* [PROBLEM REQUIREMENTS]: Reproduce the records below exactly, but only between the lines holding "The human visual" and "Previous studies have", inclusive.

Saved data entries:

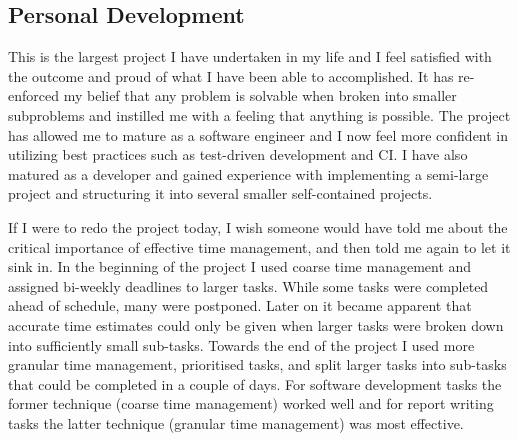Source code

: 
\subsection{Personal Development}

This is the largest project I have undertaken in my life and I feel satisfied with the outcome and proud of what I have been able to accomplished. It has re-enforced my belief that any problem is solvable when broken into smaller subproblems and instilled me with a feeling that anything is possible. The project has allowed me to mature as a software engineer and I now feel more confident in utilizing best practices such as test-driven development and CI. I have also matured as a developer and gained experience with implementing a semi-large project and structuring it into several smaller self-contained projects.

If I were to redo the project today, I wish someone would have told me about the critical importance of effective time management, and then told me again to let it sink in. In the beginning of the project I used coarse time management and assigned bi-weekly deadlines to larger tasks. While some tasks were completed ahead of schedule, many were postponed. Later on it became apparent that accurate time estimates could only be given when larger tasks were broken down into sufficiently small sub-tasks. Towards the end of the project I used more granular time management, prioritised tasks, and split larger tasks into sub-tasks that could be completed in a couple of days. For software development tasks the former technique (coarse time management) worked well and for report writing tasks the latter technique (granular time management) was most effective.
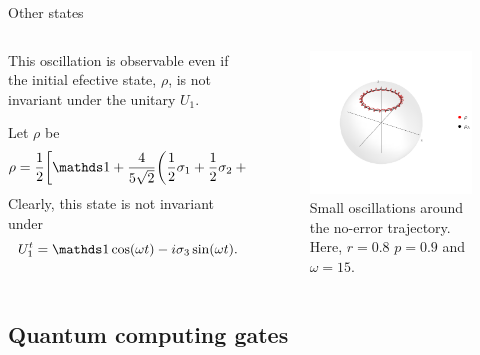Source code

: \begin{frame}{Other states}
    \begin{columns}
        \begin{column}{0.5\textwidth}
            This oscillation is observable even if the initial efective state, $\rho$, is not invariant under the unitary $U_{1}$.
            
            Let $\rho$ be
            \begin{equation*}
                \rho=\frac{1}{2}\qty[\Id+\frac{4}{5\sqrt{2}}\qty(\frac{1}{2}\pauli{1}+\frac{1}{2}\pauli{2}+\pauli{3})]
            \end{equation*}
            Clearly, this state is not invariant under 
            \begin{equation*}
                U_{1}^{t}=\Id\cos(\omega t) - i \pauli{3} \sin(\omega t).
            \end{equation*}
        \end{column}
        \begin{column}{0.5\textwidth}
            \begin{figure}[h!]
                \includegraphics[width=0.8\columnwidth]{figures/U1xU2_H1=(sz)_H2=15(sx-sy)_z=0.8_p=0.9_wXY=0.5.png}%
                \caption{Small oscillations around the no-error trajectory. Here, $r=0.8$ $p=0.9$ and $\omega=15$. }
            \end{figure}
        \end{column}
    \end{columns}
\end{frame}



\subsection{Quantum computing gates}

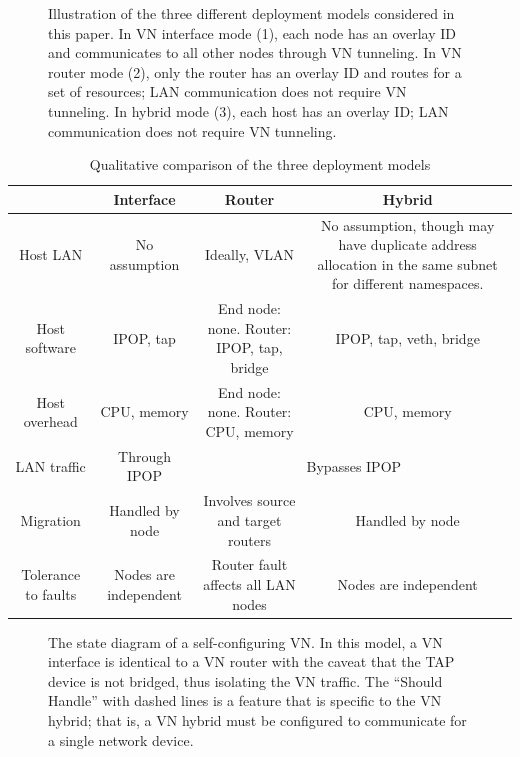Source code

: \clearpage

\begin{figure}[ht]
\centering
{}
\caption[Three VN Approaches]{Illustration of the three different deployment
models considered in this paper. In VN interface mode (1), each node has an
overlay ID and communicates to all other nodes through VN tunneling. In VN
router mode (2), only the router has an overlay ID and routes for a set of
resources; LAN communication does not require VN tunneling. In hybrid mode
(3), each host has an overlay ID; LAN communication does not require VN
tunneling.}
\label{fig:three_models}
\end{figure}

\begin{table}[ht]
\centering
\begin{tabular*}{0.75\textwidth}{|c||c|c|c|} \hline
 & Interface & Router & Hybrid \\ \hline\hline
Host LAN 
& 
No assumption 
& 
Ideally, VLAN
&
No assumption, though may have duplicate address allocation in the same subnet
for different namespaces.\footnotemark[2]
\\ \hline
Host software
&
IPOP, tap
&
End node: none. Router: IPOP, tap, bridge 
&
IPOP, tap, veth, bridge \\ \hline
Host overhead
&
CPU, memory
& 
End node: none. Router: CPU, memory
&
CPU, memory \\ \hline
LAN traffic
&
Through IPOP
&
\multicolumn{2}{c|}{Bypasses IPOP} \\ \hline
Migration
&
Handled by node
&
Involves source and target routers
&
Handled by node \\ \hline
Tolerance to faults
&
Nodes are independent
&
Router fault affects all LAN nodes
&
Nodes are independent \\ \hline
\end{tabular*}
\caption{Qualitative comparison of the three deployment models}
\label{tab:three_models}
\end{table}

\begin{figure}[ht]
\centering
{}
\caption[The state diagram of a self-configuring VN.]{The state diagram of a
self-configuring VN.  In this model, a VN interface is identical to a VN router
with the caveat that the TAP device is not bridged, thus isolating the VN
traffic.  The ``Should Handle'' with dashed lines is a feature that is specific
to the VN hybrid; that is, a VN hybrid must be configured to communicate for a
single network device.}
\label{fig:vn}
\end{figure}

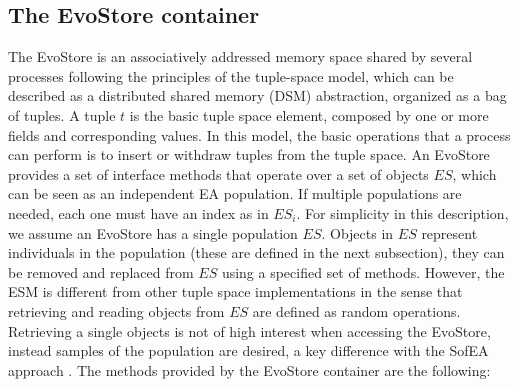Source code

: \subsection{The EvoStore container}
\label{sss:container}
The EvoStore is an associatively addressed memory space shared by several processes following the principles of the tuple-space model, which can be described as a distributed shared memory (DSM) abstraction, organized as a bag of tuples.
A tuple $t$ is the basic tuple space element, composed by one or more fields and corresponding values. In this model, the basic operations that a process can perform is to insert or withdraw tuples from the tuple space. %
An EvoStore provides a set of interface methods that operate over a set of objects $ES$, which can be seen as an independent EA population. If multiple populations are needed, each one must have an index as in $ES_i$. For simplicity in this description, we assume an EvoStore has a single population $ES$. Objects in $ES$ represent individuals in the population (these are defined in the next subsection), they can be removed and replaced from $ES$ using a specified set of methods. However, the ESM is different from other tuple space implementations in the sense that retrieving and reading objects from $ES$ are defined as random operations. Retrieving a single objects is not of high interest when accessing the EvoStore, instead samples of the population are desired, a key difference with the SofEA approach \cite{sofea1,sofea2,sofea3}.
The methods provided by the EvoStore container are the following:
* * *
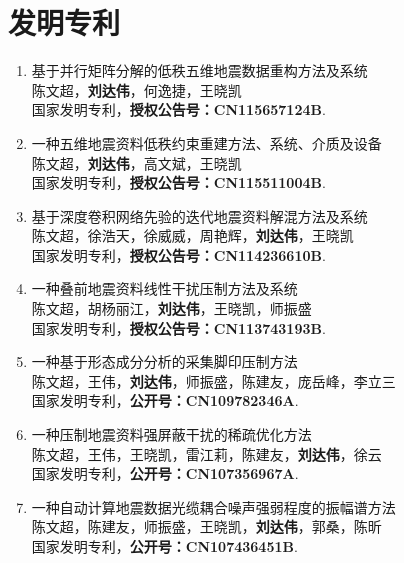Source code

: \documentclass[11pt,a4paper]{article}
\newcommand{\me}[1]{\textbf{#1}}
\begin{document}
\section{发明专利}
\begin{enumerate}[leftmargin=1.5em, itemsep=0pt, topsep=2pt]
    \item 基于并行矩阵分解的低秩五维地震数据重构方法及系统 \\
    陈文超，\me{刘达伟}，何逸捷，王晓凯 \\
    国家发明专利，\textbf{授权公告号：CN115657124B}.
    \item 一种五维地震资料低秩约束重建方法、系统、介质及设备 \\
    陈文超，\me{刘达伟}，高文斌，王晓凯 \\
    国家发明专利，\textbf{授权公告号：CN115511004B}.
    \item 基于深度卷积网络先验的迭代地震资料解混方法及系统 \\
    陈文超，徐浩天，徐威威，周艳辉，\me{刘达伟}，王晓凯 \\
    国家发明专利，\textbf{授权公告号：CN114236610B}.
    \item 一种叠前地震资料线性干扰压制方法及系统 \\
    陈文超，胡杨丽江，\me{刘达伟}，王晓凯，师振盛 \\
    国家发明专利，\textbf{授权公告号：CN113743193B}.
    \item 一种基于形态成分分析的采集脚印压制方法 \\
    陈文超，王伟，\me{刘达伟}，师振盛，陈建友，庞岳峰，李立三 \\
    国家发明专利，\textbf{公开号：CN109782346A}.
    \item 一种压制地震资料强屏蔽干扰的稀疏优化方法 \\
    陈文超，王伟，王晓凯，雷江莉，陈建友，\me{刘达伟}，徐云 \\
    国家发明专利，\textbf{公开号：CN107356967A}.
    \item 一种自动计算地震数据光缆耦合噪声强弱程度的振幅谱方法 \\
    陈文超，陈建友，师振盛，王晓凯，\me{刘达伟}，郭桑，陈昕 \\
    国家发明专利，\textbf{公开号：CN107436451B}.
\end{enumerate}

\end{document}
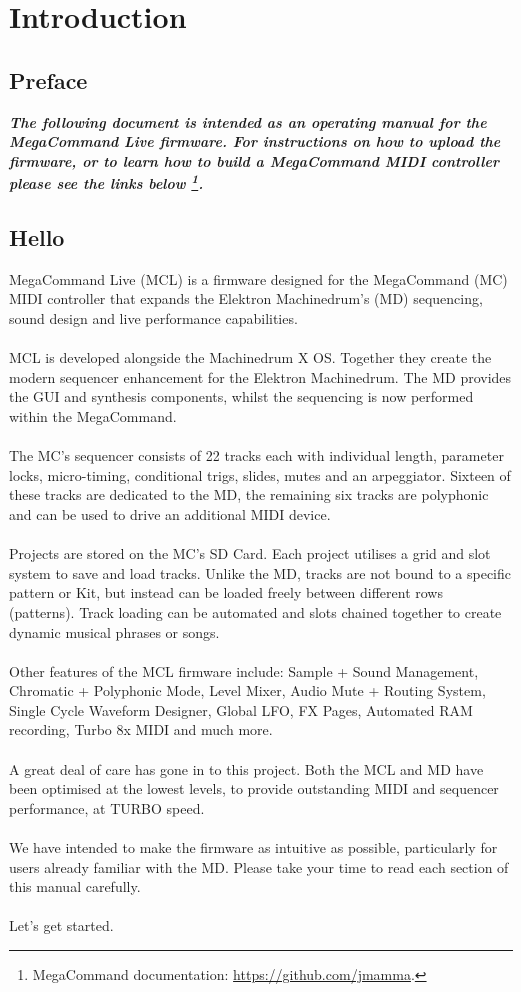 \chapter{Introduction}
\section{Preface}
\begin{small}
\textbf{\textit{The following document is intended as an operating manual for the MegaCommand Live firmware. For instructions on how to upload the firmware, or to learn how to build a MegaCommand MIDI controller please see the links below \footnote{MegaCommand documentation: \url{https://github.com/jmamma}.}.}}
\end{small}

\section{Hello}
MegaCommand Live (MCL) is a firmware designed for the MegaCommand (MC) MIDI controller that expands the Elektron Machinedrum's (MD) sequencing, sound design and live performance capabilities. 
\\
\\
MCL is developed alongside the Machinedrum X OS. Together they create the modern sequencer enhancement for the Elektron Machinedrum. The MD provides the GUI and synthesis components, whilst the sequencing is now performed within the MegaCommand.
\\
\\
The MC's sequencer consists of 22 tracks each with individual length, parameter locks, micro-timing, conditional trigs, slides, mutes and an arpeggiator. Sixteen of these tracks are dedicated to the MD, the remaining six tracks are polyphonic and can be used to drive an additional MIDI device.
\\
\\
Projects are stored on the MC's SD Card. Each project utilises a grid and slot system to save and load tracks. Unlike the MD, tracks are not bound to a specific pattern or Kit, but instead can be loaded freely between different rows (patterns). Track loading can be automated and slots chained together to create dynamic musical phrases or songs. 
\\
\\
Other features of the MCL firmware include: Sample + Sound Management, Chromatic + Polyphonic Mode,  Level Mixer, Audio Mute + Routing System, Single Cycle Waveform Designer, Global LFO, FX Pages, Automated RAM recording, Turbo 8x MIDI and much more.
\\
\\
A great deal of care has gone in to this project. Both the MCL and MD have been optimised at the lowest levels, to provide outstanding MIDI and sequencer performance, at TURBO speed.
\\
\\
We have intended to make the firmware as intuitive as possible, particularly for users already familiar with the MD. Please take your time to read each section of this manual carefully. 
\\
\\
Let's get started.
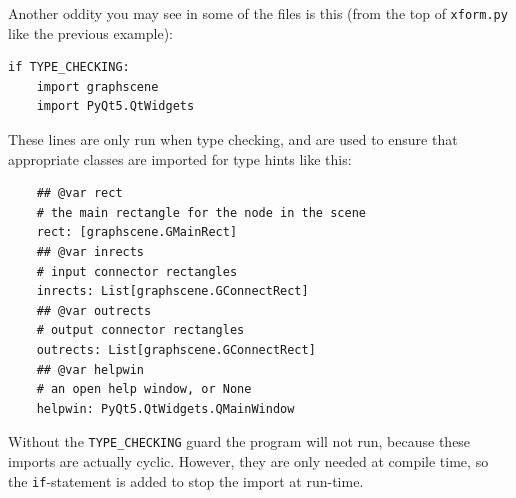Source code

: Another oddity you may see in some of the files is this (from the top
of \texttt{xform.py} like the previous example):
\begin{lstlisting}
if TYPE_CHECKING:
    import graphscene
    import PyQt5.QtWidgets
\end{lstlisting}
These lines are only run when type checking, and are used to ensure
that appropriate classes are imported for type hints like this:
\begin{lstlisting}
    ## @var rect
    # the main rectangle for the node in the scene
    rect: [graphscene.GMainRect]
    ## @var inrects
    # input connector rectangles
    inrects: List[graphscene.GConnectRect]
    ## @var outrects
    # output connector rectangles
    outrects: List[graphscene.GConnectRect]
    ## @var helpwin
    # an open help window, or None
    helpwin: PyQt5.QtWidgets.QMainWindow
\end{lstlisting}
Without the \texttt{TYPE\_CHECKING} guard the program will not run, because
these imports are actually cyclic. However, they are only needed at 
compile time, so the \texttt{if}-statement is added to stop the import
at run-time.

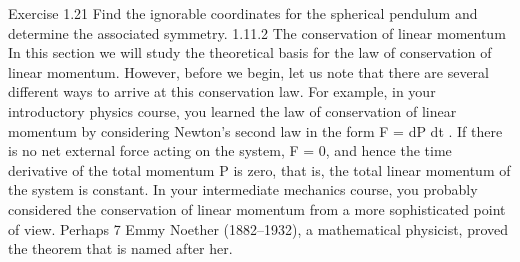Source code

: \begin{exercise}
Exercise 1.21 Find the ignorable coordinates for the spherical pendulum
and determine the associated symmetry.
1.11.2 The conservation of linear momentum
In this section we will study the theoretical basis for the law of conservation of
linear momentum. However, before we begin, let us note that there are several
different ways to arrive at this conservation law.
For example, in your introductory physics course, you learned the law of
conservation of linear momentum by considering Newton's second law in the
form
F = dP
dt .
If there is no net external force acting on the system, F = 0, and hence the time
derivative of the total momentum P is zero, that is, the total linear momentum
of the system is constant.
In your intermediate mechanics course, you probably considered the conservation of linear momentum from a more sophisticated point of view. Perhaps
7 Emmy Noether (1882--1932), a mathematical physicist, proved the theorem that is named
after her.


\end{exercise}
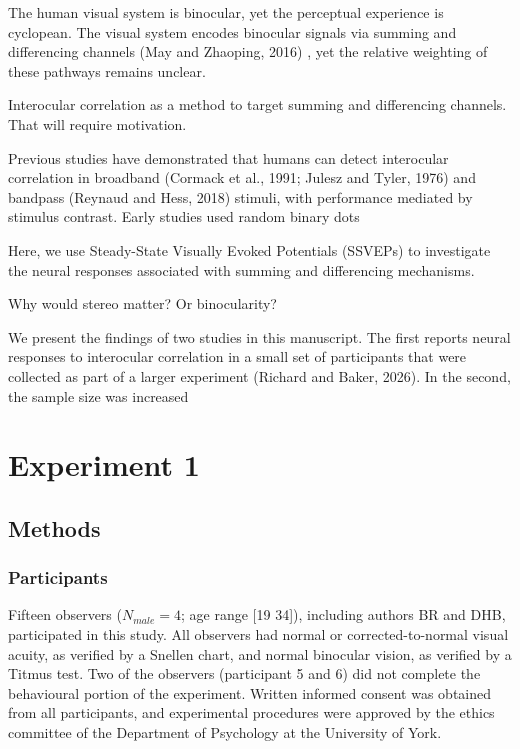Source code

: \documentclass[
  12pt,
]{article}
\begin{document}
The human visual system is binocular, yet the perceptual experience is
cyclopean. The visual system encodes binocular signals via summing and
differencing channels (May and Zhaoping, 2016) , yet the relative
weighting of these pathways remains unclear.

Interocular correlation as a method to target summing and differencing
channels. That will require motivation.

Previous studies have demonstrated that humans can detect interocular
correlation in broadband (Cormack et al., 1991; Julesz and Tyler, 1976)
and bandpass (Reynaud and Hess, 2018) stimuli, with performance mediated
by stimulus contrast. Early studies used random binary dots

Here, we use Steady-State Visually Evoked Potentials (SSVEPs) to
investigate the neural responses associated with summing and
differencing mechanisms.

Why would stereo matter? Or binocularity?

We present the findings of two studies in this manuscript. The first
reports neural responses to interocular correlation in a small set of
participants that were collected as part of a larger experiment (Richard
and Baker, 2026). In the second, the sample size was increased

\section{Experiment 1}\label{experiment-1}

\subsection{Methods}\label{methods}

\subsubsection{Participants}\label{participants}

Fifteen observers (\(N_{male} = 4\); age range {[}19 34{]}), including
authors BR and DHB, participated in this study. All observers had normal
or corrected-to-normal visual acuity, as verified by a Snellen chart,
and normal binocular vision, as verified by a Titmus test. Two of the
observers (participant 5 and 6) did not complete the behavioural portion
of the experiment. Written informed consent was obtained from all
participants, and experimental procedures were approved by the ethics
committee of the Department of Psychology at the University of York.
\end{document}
* * *
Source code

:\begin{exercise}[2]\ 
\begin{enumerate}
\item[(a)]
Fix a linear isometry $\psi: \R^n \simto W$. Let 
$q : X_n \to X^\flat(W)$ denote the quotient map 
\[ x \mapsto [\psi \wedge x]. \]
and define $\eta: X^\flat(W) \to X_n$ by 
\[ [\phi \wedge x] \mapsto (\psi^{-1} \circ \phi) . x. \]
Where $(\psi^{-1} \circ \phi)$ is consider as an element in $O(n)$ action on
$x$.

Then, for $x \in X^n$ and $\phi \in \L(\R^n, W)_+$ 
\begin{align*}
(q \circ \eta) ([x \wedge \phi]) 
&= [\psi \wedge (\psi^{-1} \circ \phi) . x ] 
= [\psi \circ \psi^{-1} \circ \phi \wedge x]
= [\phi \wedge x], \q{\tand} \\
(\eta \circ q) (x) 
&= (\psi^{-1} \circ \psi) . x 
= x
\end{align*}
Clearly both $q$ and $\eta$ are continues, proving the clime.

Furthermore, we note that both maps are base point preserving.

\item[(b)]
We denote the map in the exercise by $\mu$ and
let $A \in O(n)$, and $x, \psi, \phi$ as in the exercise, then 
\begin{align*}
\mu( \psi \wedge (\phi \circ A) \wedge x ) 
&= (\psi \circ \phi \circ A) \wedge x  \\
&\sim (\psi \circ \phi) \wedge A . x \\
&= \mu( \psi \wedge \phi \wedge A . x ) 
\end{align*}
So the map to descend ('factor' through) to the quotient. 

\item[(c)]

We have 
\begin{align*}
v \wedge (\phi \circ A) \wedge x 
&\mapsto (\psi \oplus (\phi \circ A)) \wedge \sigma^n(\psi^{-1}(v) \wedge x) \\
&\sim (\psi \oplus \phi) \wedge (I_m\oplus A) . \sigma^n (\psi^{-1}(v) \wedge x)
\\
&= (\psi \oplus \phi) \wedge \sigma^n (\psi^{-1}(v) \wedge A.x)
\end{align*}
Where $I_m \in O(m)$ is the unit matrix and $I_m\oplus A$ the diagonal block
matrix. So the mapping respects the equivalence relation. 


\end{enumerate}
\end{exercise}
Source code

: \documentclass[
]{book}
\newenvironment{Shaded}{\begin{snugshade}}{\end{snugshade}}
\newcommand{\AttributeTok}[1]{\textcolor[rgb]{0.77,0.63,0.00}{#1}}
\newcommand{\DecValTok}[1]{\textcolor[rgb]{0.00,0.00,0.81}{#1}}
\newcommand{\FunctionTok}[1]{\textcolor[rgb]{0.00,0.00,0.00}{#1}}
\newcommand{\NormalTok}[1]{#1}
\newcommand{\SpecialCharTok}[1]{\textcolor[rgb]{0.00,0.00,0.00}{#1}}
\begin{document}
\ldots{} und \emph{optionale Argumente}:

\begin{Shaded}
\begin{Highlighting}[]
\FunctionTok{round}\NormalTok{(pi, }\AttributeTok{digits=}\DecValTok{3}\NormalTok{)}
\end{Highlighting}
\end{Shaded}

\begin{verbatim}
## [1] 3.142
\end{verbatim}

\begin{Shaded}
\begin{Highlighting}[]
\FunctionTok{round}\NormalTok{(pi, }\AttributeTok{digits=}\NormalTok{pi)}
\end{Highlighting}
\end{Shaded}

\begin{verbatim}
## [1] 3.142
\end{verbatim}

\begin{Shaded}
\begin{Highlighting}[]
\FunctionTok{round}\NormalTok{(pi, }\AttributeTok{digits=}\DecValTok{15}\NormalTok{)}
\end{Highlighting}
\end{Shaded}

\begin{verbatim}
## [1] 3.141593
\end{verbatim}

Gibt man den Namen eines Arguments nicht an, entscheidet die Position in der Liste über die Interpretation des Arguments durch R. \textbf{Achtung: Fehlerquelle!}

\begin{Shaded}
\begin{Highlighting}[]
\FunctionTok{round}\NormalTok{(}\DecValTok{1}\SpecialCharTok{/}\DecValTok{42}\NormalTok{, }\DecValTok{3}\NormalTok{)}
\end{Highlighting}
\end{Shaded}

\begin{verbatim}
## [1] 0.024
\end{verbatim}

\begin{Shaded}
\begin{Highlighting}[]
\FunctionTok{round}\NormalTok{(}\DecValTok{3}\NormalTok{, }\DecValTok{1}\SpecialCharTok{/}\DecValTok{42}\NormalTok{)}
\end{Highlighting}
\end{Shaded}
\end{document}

* [TASK RESULT]:
The human visual system is binocular, yet the perceptual experience is
cyclopean. The visual system encodes binocular signals via summing and
differencing channels (May and Zhaoping, 2016) , yet the relative
weighting of these pathways remains unclear.

Interocular correlation as a method to target summing and differencing
channels. That will require motivation.

Previous studies have demonstrated that humans can detect interocular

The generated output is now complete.